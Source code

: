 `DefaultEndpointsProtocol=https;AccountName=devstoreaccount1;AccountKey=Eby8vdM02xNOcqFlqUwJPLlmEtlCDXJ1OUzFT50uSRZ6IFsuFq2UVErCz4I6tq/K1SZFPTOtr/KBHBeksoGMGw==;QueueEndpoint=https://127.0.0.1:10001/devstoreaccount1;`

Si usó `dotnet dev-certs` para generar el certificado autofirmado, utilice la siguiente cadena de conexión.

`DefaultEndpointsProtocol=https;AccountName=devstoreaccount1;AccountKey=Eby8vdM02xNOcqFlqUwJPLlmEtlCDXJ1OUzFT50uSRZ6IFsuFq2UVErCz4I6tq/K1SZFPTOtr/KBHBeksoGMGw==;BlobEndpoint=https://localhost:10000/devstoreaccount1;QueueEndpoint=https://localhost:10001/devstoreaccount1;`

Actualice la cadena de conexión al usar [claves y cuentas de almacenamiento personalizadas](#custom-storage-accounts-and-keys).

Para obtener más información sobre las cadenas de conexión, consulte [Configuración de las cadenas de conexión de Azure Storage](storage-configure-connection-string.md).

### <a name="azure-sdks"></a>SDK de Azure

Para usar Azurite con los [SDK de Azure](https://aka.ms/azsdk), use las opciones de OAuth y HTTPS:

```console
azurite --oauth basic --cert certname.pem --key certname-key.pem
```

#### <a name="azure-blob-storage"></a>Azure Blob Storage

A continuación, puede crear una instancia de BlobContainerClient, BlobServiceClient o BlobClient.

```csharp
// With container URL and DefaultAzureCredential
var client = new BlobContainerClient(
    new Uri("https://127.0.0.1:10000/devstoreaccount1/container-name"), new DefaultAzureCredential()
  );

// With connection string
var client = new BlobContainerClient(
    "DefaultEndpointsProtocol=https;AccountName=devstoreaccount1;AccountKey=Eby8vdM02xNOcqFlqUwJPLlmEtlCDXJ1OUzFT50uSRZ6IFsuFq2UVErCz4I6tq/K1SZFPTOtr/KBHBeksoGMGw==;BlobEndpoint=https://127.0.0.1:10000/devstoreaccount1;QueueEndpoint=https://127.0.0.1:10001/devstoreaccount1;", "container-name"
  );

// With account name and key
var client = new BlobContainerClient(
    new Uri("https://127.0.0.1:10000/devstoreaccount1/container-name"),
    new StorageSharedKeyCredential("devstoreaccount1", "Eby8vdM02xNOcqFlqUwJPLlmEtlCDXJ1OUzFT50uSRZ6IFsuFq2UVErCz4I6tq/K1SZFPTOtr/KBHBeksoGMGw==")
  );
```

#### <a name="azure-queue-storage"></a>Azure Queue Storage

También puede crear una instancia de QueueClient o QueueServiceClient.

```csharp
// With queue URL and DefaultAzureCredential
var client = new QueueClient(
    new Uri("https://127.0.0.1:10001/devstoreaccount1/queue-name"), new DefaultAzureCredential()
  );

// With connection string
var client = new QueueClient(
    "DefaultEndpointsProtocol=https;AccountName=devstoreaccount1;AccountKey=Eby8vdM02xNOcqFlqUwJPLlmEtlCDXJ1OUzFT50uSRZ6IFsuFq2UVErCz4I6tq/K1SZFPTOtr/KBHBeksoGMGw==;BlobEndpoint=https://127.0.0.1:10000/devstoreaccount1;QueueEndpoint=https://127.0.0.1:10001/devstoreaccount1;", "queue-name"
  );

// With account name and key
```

****************

> _PROBLEM TO WORK ON_
Reproduce the entries above in full by retyping them exactly.

> _RESULT BELOW_
Source code

: `DefaultEndpointsProtocol=https;AccountName=devstoreaccount1;AccountKey=Eby8vdM02xNOcqFlqUwJPLlmEtlCDXJ1OUzFT50uSRZ6IFsuFq2UVErCz4I6tq/K1SZFPTOtr/KBHBeksoGMGw==;QueueEndpoint=https://127.0.0.1:10001/devstoreaccount1;`

Si usó `dotnet dev-certs` para generar el certificado autofirmado, utilice la siguiente cadena de conexión.

`DefaultEndpointsProtocol=https;AccountName=devstoreaccount1;AccountKey=Eby8vdM02xNOcqFlqUwJPLlmEtlCDXJ1OUzFT50uSRZ6IFsuFq2UVErCz4I6tq/K1SZFPTOtr/KBHBeksoGMGw==;BlobEndpoint=https://localhost:10000/devstoreaccount1;QueueEndpoint=https://localhost:10001/devstoreaccount1;`

Actualice la cadena de conexión al usar [claves y cuentas de almacenamiento personalizadas](#custom-storage-accounts-and-keys).

Para obtener más información sobre las cadenas de conexión, consulte [Configuración de las cadenas de conexión de Azure Storage](storage-configure-connection-string.md).

### <a name="azure-sdks"></a>SDK de Azure

Para usar Azurite con los [SDK de Azure](https://aka.ms/azsdk), use las opciones de OAuth y HTTPS:

```console
azurite --oauth basic --cert certname.pem --key certname-key.pem
```

#### <a name="azure-blob-storage"></a>Azure Blob Storage

A continuación, puede crear una instancia de BlobContainerClient, BlobServiceClient o BlobClient.

```csharp
// With container URL and DefaultAzureCredential
var client = new BlobContainerClient(
    new Uri("https://127.0.0.1:10000/devstoreaccount1/container-name"), new DefaultAzureCredential()
  );

// With connection string
var client = new BlobContainerClient(
    "DefaultEndpointsProtocol=https;AccountName=devstoreaccount1;AccountKey=Eby8vdM02xNOcqFlqUwJPLlmEtlCDXJ1OUzFT50uSRZ6IFsuFq2UVErCz4I6tq/K1SZFPTOtr/KBHBeksoGMGw==;BlobEndpoint=https://127.0.0.1:10000/devstoreaccount1;QueueEndpoint=https://127.0.0.1:10001/devstoreaccount1;", "container-name"
  );

// With account name and key
var client = new BlobContainerClient(
    new Uri("https://127.0.0.1:10000/devstoreaccount1/container-name"),
    new StorageSharedKeyCredential("devstoreaccount1", "Eby8vdM02xNOcqFlqUwJPLlmEtlCDXJ1OUzFT50uSRZ6IFsuFq2UVErCz4I6tq/K1SZFPTOtr/KBHBeksoGMGw==")
  );
```

#### <a name="azure-queue-storage"></a>Azure Queue Storage

También puede crear una instancia de QueueClient o QueueServiceClient.

```csharp
// With queue URL and DefaultAzureCredential
var client = new QueueClient(
    new Uri("https://127.0.0.1:10001/devstoreaccount1/queue-name"), new DefaultAzureCredential()
  );

// With connection string
var client = new QueueClient(
    "DefaultEndpointsProtocol=https;AccountName=devstoreaccount1;AccountKey=Eby8vdM02xNOcqFlqUwJPLlmEtlCDXJ1OUzFT50uSRZ6IFsuFq2UVErCz4I6tq/K1SZFPTOtr/KBHBeksoGMGw==;BlobEndpoint=https://127.0.0.1:10000/devstoreaccount1;QueueEndpoint=https://127.0.0.1:10001/devstoreaccount1;", "queue-name"
  );

// With account name and key
```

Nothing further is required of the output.